Capítulo 384 La pareja tiene una condición
“¿Qué está pasando con el Sr. Brown esta vez? “Aunque el Sr. Brown es un playboy, es por eso que
no se dejará seducir por ninguna mujer. Él puede pensar que Gloria es especial, por lo que está
dispuesto a perder un poco más de tiempo y energía con ella. ¡Pero eso no significa que se volvería
loco y aceptaría invertir tanto dinero para Gloria! ¡Son cientos de miles de millones de dólares!”. “Sí.

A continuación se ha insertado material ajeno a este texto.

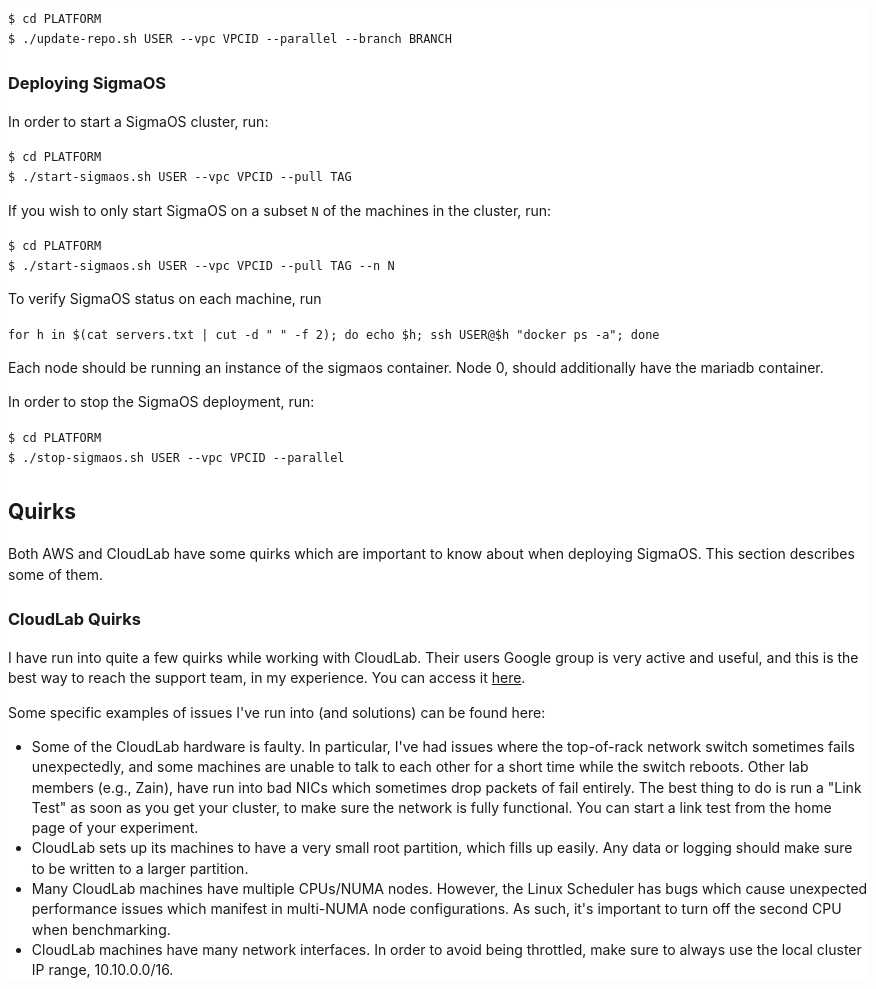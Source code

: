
 ```
$ cd PLATFORM
$ ./update-repo.sh USER --vpc VPCID --parallel --branch BRANCH
```

### Deploying SigmaOS

In order to start a SigmaOS cluster, run:

```
$ cd PLATFORM
$ ./start-sigmaos.sh USER --vpc VPCID --pull TAG
```

If you wish to only start SigmaOS on a subset `N` of the machines in the
cluster, run:

```
$ cd PLATFORM
$ ./start-sigmaos.sh USER --vpc VPCID --pull TAG --n N
```

To verify SigmaOS status on each machine, run

```
for h in $(cat servers.txt | cut -d " " -f 2); do echo $h; ssh USER@$h "docker ps -a"; done
```

Each node should be running an instance of the sigmaos container. Node 0, should
additionally have the mariadb container. 

In order to stop the SigmaOS deployment, run:

```
$ cd PLATFORM
$ ./stop-sigmaos.sh USER --vpc VPCID --parallel
```

## Quirks

Both AWS and CloudLab have some quirks which are important to know about when
deploying SigmaOS. This section describes some of them.

### CloudLab Quirks

I have run into quite a few quirks while working with CloudLab. Their users
Google group is very active and useful, and this is the best way to reach the
support team, in my experience. You can access it
[here](https://groups.google.com/g/cloudlab-users).

Some specific examples of issues I've run into (and solutions) can be found
here:

- Some of the CloudLab hardware is faulty. In particular, I've had issues where
  the top-of-rack network switch sometimes fails unexpectedly, and some
  machines are unable to talk to each other for a short time while the switch
  reboots. Other lab members (e.g., Zain), have run into bad NICs which
  sometimes drop packets of fail entirely. The best thing to do is run a "Link
  Test" as soon as you get your cluster, to make sure the network is fully
  functional. You can start a link test from the home page of your experiment.
- CloudLab sets up its machines to have a very small root partition, which
  fills up easily. Any data or logging should make sure to be written to a
  larger partition.
- Many CloudLab machines have multiple CPUs/NUMA nodes. However, the Linux
  Scheduler has bugs which cause unexpected performance issues which manifest
  in multi-NUMA node configurations. As such, it's important to turn off the
  second CPU when benchmarking.
- CloudLab machines have many network interfaces. In order to avoid being
  throttled, make sure to always use the local cluster IP range, 10.10.0.0/16.
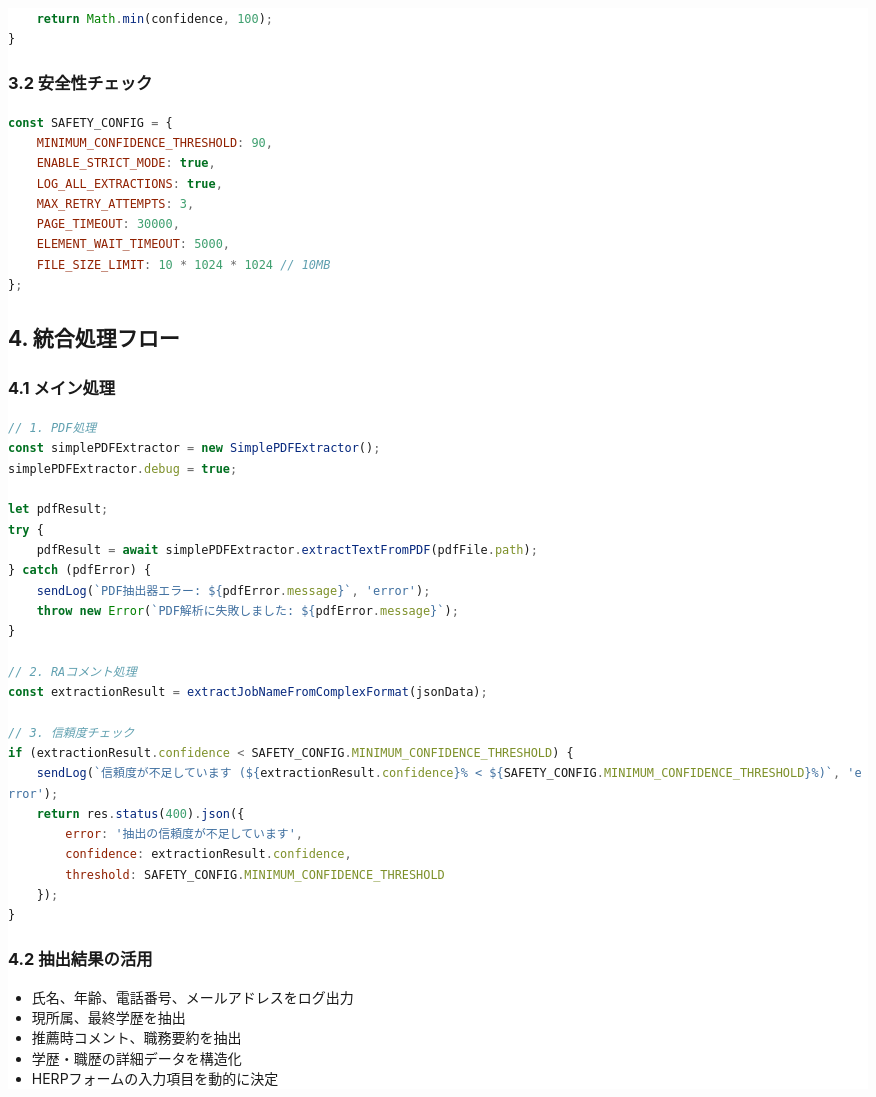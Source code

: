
 ```javascript
    return Math.min(confidence, 100);
}
```

### 3.2 安全性チェック
```javascript
const SAFETY_CONFIG = {
    MINIMUM_CONFIDENCE_THRESHOLD: 90,
    ENABLE_STRICT_MODE: true,
    LOG_ALL_EXTRACTIONS: true,
    MAX_RETRY_ATTEMPTS: 3,
    PAGE_TIMEOUT: 30000,
    ELEMENT_WAIT_TIMEOUT: 5000,
    FILE_SIZE_LIMIT: 10 * 1024 * 1024 // 10MB
};
```

## 4. 統合処理フロー

### 4.1 メイン処理
```javascript
// 1. PDF処理
const simplePDFExtractor = new SimplePDFExtractor();
simplePDFExtractor.debug = true;

let pdfResult;
try {
    pdfResult = await simplePDFExtractor.extractTextFromPDF(pdfFile.path);
} catch (pdfError) {
    sendLog(`PDF抽出器エラー: ${pdfError.message}`, 'error');
    throw new Error(`PDF解析に失敗しました: ${pdfError.message}`);
}

// 2. RAコメント処理
const extractionResult = extractJobNameFromComplexFormat(jsonData);

// 3. 信頼度チェック
if (extractionResult.confidence < SAFETY_CONFIG.MINIMUM_CONFIDENCE_THRESHOLD) {
    sendLog(`信頼度が不足しています (${extractionResult.confidence}% < ${SAFETY_CONFIG.MINIMUM_CONFIDENCE_THRESHOLD}%)`, 'error');
    return res.status(400).json({ 
        error: '抽出の信頼度が不足しています',
        confidence: extractionResult.confidence,
        threshold: SAFETY_CONFIG.MINIMUM_CONFIDENCE_THRESHOLD
    });
}
```

### 4.2 抽出結果の活用
- 氏名、年齢、電話番号、メールアドレスをログ出力
- 現所属、最終学歴を抽出
- 推薦時コメント、職務要約を抽出
- 学歴・職歴の詳細データを構造化
- HERPフォームの入力項目を動的に決定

También creo que el Sr. Brown no es alguien que tome decisiones impulsivas, y hay muchas personas
en su empresa que tienen acciones. Aunque el Sr. Brown tiene el poder de tomar decisiones, una
inversión de una cantidad tan grande de dinero tiene que ser aprobada por la mayoría de los
accionistas. Entonces, ¿esta propuesta es realmente tan buena? “Pero no pensé que fuera una buena
propuesta. Es imposible que esa propuesta se lleve a cabo”. “Gloria ha alterado esa propuesta. “¿Ella
realmente tiene la habilidad de hacer eso? “Déjame decirte algo. No se lo digas a nadie más. Hubo
una persona que de repente dijo en un tono misterioso, lo que atrajo a muchas personas. Y todos
miraban a este joven que hablaba. Uno de ellos no pudo evitar decir: “Dispara. No se lo diremos a
nadie más. En este punto, el joven miró fuera de la oficina antes de susurrar. “El proyecto en el que
trabajaron Gloria y el Sr. Collins fue el que el Sr. Collins seleccionó después de que ella hizo los
cambios. Aunque lo hizo por el bien de la señorita White, el Sr. Collins prefirió la propuesta en primer
lugar. “¿En realidad? ¿Cómo sabes eso? “Eso no te lo puedo decir más, pero lo que dije es verdad. En
este momento, los empleados de la oficina no pudieron evitar seguir charlando. ” Hubo una persona
que de repente dijo en un tono misterioso, lo que atrajo a muchas personas. Y todos miraban a este
joven que hablaba. Uno de ellos no pudo evitar decir: “Dispara. No se lo diremos a nadie más. En este
punto, el joven miró fuera de la oficina antes de susurrar. “El proyecto en el que trabajaron Gloria y el
Sr. Collins fue el que el Sr. Collins seleccionó después de que ella hizo los cambios. Aunque lo hizo
por el bien de la señorita White, el Sr. Collins prefirió la propuesta en primer lugar. “¿En realidad?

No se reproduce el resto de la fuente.